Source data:
▶
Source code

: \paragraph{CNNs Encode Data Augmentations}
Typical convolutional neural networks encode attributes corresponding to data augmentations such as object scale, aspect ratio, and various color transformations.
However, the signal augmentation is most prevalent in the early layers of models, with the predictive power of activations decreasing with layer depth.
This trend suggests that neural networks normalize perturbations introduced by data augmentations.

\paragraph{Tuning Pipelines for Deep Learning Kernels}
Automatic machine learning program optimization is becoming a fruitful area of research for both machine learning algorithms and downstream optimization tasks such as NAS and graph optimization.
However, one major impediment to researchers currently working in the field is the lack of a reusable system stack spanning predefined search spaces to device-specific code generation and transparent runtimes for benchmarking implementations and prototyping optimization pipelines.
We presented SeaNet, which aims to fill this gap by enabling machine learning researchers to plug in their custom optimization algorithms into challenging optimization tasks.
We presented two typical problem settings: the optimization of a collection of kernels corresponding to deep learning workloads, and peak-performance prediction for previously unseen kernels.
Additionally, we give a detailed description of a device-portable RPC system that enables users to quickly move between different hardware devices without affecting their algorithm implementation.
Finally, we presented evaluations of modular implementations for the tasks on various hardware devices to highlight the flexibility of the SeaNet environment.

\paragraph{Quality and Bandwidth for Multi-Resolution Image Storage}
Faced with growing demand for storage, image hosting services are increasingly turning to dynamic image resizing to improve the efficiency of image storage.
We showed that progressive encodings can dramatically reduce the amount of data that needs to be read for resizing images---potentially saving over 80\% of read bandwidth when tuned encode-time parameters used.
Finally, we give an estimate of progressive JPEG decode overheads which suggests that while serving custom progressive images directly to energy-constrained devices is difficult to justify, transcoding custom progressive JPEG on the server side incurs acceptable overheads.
◀
## EXERCISE PROMPT
The answer should consist of every line above in which "that" appears.

## COMPLETED TASK
This trend suggests that neural networks normalize perturbations introduced by data augmentations.
Additionally, we give a detailed description of a device-portable RPC system that enables users to quickly move between different hardware devices without affecting their algorithm implementation.
We showed that progressive encodings can dramatically reduce the amount of data that needs to be read for resizing images---potentially saving over 80\% of read bandwidth when tuned encode-time parameters used.
Finally, we give an estimate of progressive JPEG decode overheads which suggests that while serving custom progressive images directly to energy-constrained devices is difficult to justify, transcoding custom progressive JPEG on the server side incurs acceptable overheads.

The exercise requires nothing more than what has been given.